AZMERIT part of the whole for HUSD progress measurement
When Lake Valley Elementary School Principal Aimee Fleming sees a student have that lightbulb moment, finally getting something they’ve worked so hard to understand, it’s indescribable, she said. Similarly, looking at how much the students have grown though the year and seeing that they’re ready to take an assessment test with the solid background that they’ve gained throughout the year, it’s great seeing them finish, she said.
“You see that sense of accomplishment in them … you want to celebrate that because you don’t want them to have that negative feeling because yes, standardized assessments aren’t always their cup of tea,” Fleming said, noting that the goal is to try and make them feel a sense of self success. “That way when they get scores and when they look at their growth they know how far they’ve come.”
Recently, Humboldt Unified School District received preliminary scores for the 2015 Arizona’s Measurement of Educational Readiness to Inform Teaching (AZMERIT) Test, which replaced the Arizona’s Instrument to Measure Standards (AIMS) Test in 2014 following the adoption of new standards in English Language Arts and Mathematics by the
Arizona State Board of Education in 2010.

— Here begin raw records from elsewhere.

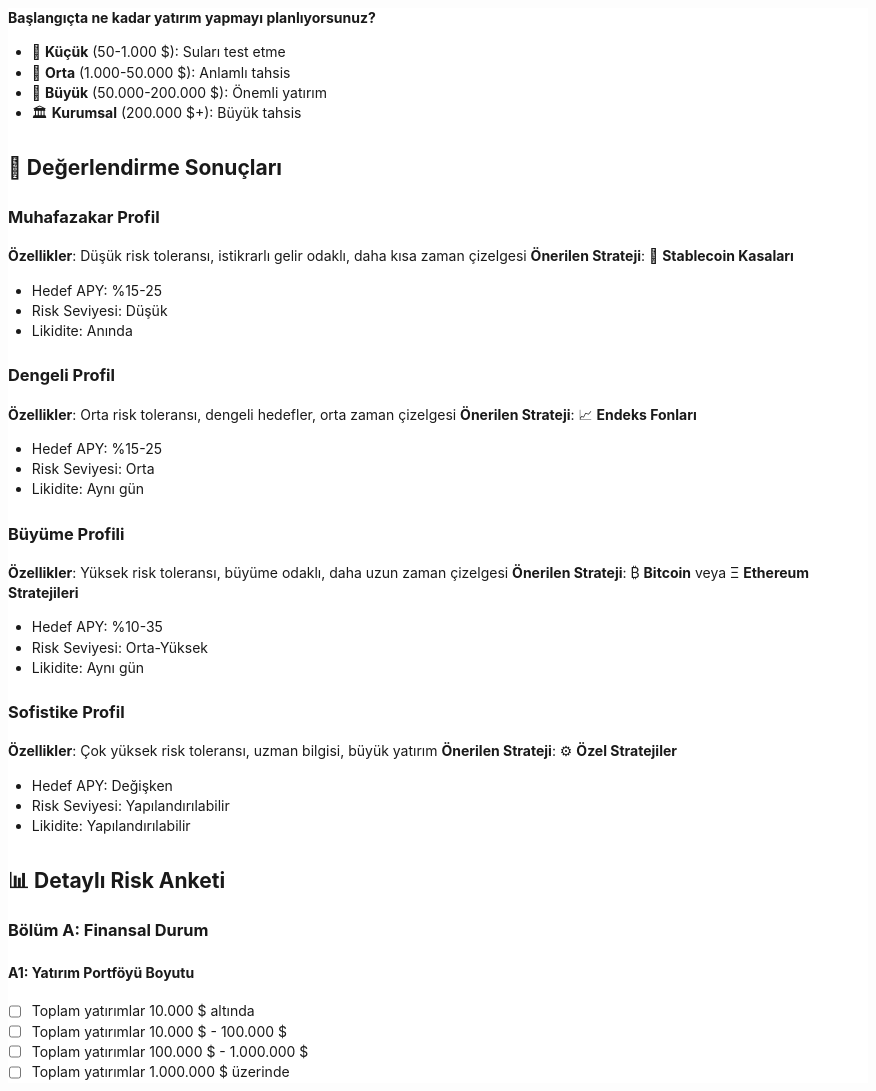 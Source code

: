 **Başlangıçta ne kadar yatırım yapmayı planlıyorsunuz?**

- 🌱 **Küçük** (50-1.000 $): Suları test etme
- 🌿 **Orta** (1.000-50.000 $): Anlamlı tahsis
- 🌳 **Büyük** (50.000-200.000 $): Önemli yatırım
- 🏛️ **Kurumsal** (200.000 $+): Büyük tahsis

## 🎯 Değerlendirme Sonuçları

### Muhafazakar Profil

**Özellikler**: Düşük risk toleransı, istikrarlı gelir odaklı, daha kısa zaman çizelgesi **Önerilen
Strateji**: 🏦 **Stablecoin Kasaları**

- Hedef APY: %15-25
- Risk Seviyesi: Düşük
- Likidite: Anında

### Dengeli Profil

**Özellikler**: Orta risk toleransı, dengeli hedefler, orta zaman çizelgesi **Önerilen Strateji**:
📈 **Endeks Fonları**

- Hedef APY: %15-25
- Risk Seviyesi: Orta
- Likidite: Aynı gün

### Büyüme Profili

**Özellikler**: Yüksek risk toleransı, büyüme odaklı, daha uzun zaman çizelgesi **Önerilen
Strateji**: ₿ **Bitcoin** veya Ξ **Ethereum Stratejileri**

- Hedef APY: %10-35
- Risk Seviyesi: Orta-Yüksek
- Likidite: Aynı gün

### Sofistike Profil

**Özellikler**: Çok yüksek risk toleransı, uzman bilgisi, büyük yatırım **Önerilen Strateji**: ⚙️
**Özel Stratejiler**

- Hedef APY: Değişken
- Risk Seviyesi: Yapılandırılabilir
- Likidite: Yapılandırılabilir

## 📊 Detaylı Risk Anketi

### Bölüm A: Finansal Durum

#### A1: Yatırım Portföyü Boyutu

- [ ] Toplam yatırımlar 10.000 $ altında
- [ ] Toplam yatırımlar 10.000 $ - 100.000 $
- [ ] Toplam yatırımlar 100.000 $ - 1.000.000 $
- [ ] Toplam yatırımlar 1.000.000 $ üzerinde
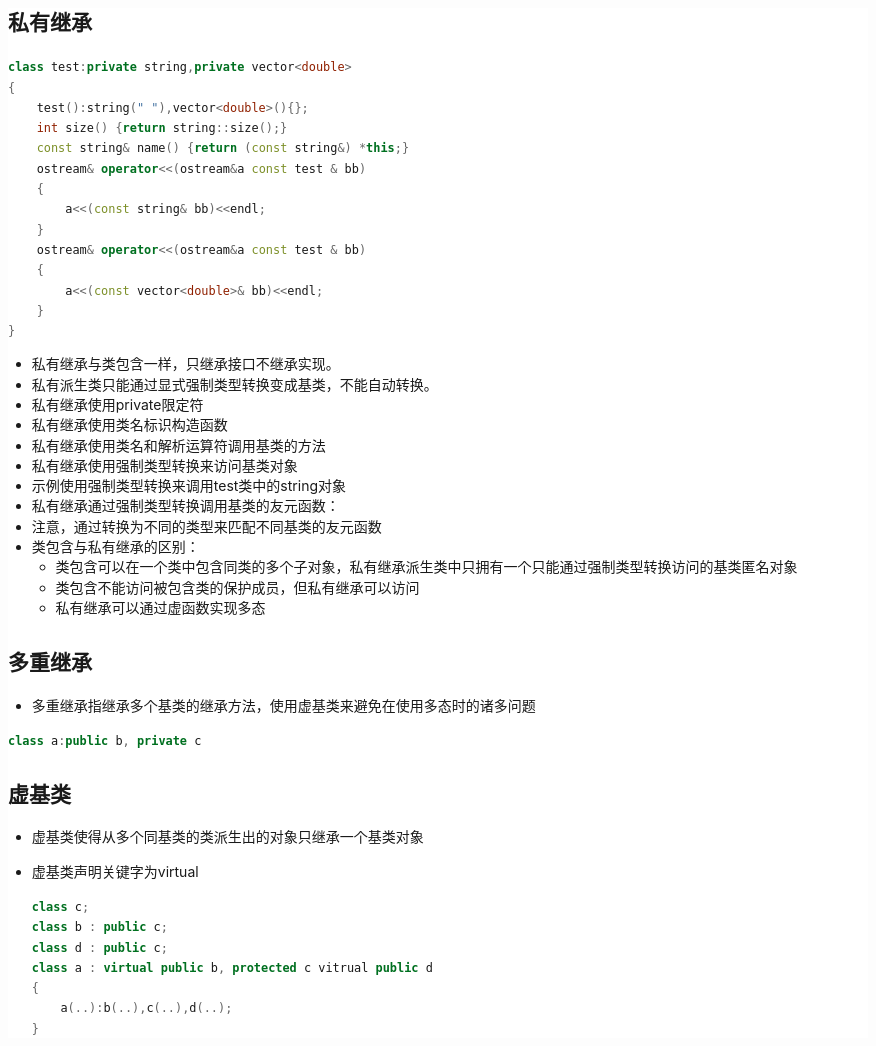 ## 私有继承

```cpp
class test:private string,private vector<double>
{
    test():string(" "),vector<double>(){};
    int size() {return string::size();}
    const string& name() {return (const string&) *this;}
    ostream& operator<<(ostream&a const test & bb)
    {
        a<<(const string& bb)<<endl;
    }
    ostream& operator<<(ostream&a const test & bb)
    {
        a<<(const vector<double>& bb)<<endl;
    }
}
```

- 私有继承与类包含一样，只继承接口不继承实现。
- 私有派生类只能通过显式强制类型转换变成基类，不能自动转换。
- 私有继承使用private限定符 
- 私有继承使用类名标识构造函数  
- 私有继承使用类名和解析运算符调用基类的方法 
- 私有继承使用强制类型转换来访问基类对象
- 示例使用强制类型转换来调用test类中的string对象
- 私有继承通过强制类型转换调用基类的友元函数：
- 注意，通过转换为不同的类型来匹配不同基类的友元函数
- 类包含与私有继承的区别：
    - 类包含可以在一个类中包含同类的多个子对象，私有继承派生类中只拥有一个只能通过强制类型转换访问的基类匿名对象
    - 类包含不能访问被包含类的保护成员，但私有继承可以访问
    - 私有继承可以通过虚函数实现多态

## 多重继承
- 多重继承指继承多个基类的继承方法，使用虚基类来避免在使用多态时的诸多问题

```cpp
class a:public b, private c
```

## 虚基类
- 虚基类使得从多个同基类的类派生出的对象只继承一个基类对象
- 虚基类声明关键字为virtual

  ```cpp
  class c;
  class b : public c;
  class d : public c;
  class a : virtual public b, protected c vitrual public d
  {
      a(..):b(..),c(..),d(..);
  }
  ```
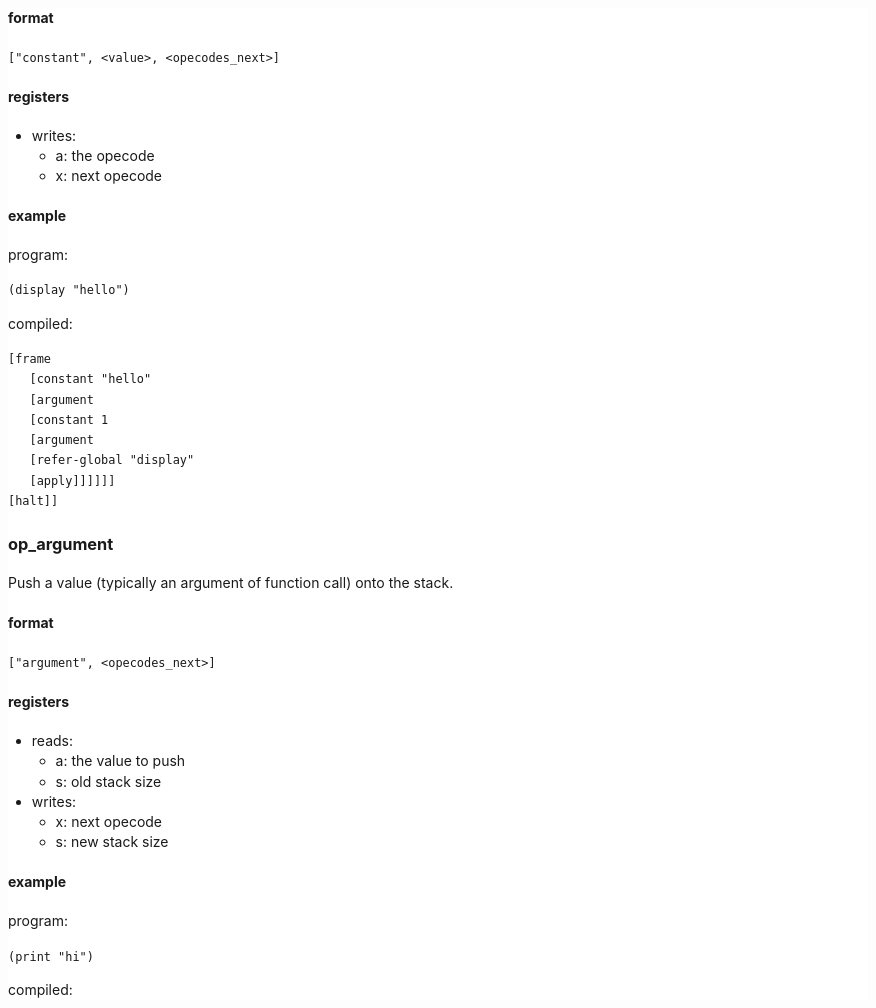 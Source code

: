 #### format

    ["constant", <value>, <opecodes_next>]

#### registers

* writes:
  * a: the opecode
  * x: next opecode

#### example

program:

```
(display "hello")
```

compiled:

```
[frame
   [constant "hello"
   [argument
   [constant 1
   [argument
   [refer-global "display"
   [apply]]]]]]
[halt]]
```

### op_argument
<a name="op_argument" />

Push a value (typically an argument of function call) onto the stack.

#### format

    ["argument", <opecodes_next>]

#### registers

* reads:
  * a: the value to push
  * s: old stack size
* writes:
  * x: next opecode
  * s: new stack size

#### example

program:

    (print "hi")

compiled:
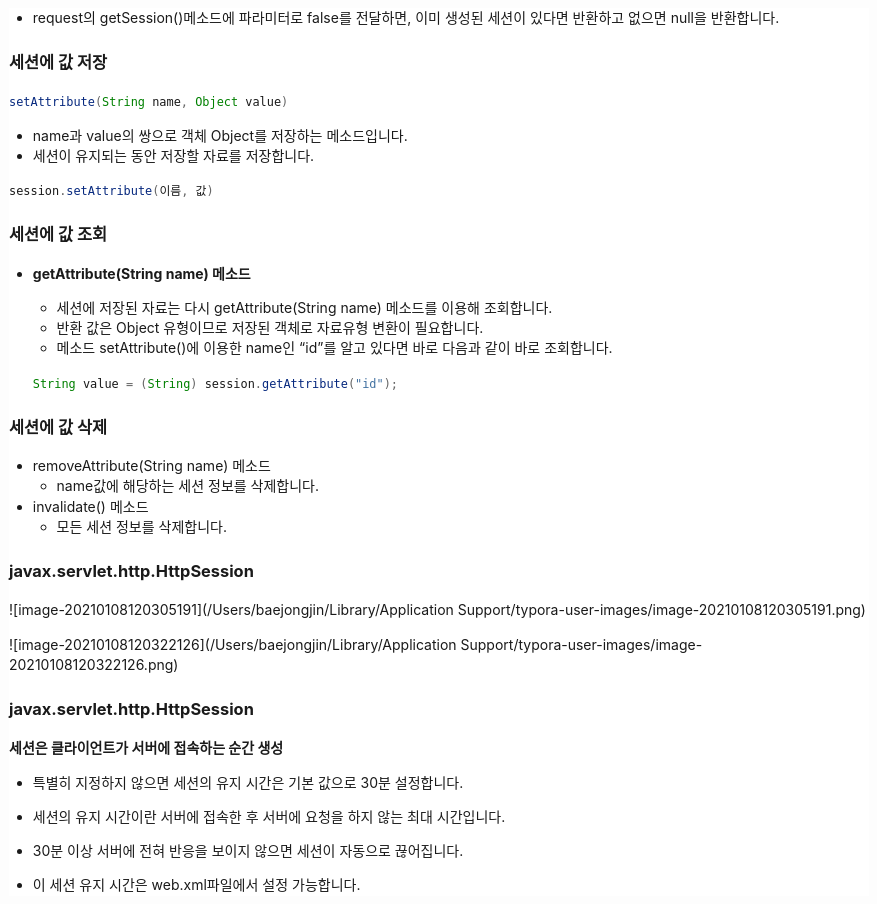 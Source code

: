 - request의 getSession()메소드에 파라미터로 false를 전달하면, 이미 생성된 세션이 있다면 반환하고 없으면 null을 반환합니다.



### 세션에 값 저장

```java
setAttribute(String name, Object value)
```

- name과 value의 쌍으로 객체 Object를 저장하는 메소드입니다.
- 세션이 유지되는 동안 저장할 자료를 저장합니다.

```java
session.setAttribute(이름, 값)
```



### 세션에 값 조회

- **getAttribute(String name) 메소드**

  - 세션에 저장된 자료는 다시 getAttribute(String name) 메소드를 이용해 조회합니다.
  - 반환 값은 Object 유형이므로 저장된 객체로 자료유형 변환이 필요합니다.
  - 메소드 setAttribute()에 이용한 name인 “id”를 알고 있다면 바로 다음과 같이 바로 조회합니다.

  ```java
  String value = (String) session.getAttribute("id");
  ```



### **세션에 값 삭제**

- removeAttribute(String name) 메소드
  - name값에 해당하는 세션 정보를 삭제합니다.
- invalidate() 메소드
  - 모든 세션 정보를 삭제합니다.



### **javax.servlet.http.HttpSession**

![image-20210108120305191](/Users/baejongjin/Library/Application Support/typora-user-images/image-20210108120305191.png)

![image-20210108120322126](/Users/baejongjin/Library/Application Support/typora-user-images/image-20210108120322126.png)



### **javax.servlet.http.HttpSession**

**세션은 클라이언트가 서버에 접속하는 순간 생성**

- 특별히 지정하지 않으면 세션의 유지 시간은 기본 값으로 30분 설정합니다.

- 세션의 유지 시간이란 서버에 접속한 후 서버에 요청을 하지 않는 최대 시간입니다.

- 30분 이상 서버에 전혀 반응을 보이지 않으면 세션이 자동으로 끊어집니다.

- 이 세션 유지 시간은 web.xml파일에서 설정 가능합니다.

For HUSD, the 2015 test went pretty well as the K-6 schools are at or above the state average across the board in every tested area, Superintendent Dan Streeter said.
“We went up in every area in our K-6 schools, with the exception of third grade (English Language Arts), but everything else we saw improvements in,” Streeter said. “Our AP Academy kids at the high school knocked it out of the park again.”
The district has always been a high performing district with schools receiving A and B letter grades, Streeter said. However, AZMerit scores are just one of several measures used to measure a student’s academic progress with other measures including report card grades and classroom performance feedback from teachers, he said. The district’s strength has always been rooted in achievement and demonstrated growth for students and while there is pride in the AZMerit scores, it’s just one proficiency number at the moment and until demonstrated growth is seen, it doesn’t represent the complete picture of student achievement data, Streeter said.
The AZMerit scores paints one piece of a picture and there are a lot of things that need to be worked out with the test, Streeter said. As an example, he brought up how eighth grade math scores are really down and stated that a majority of the district’s eighth graders don’t take eighth grade math and are instead taking Algebra One. To say that those scores are low would be an inaccurate portrayal of what is happening in the schools, Streeter said.
Once the district receives the demonstrated growth, AZMerit will become a much better assessment, Streeter said.
“It’s one piece to the puzzle. If the state doesn’t give us growth, then it’s really giving us an incomplete one piece of the puzzle,” he said. “I think once growth comes in, that’s going to start helping districts out a lot and that’s what the purpose of any assessment should be, is to get a picture of where you’re at and where you want to go. Right now, we’re just getting a quick snapshot that’s missing some critical elements.”
Currently, the biggest piece of the puzzle to determine growth are district assessments, Streeter said. District assessments allow measurements of student growth, which is what drives instructional decisions in the classroom, such as where the students are at, where there are deficiencies and how to go back and address those in the classroom, he said.
Humboldt Unified School District is focused on providing educational experiences in order to allow students to be successful in the 21st century and AZMerit test scores will always be a byproduct of those experiences, Streeter said. Remaining focused as a district is where curricular changes take place along with discussions about moving into 21st century learning, he said.
Knowing that AZMerit scores are just one data point of a gamut the district has for assessing students is helpful when collecting and showing student growth, Fleming said.
“As long as we take that for what it’s worth, that’s what helps us develop that well rounded student,” she said.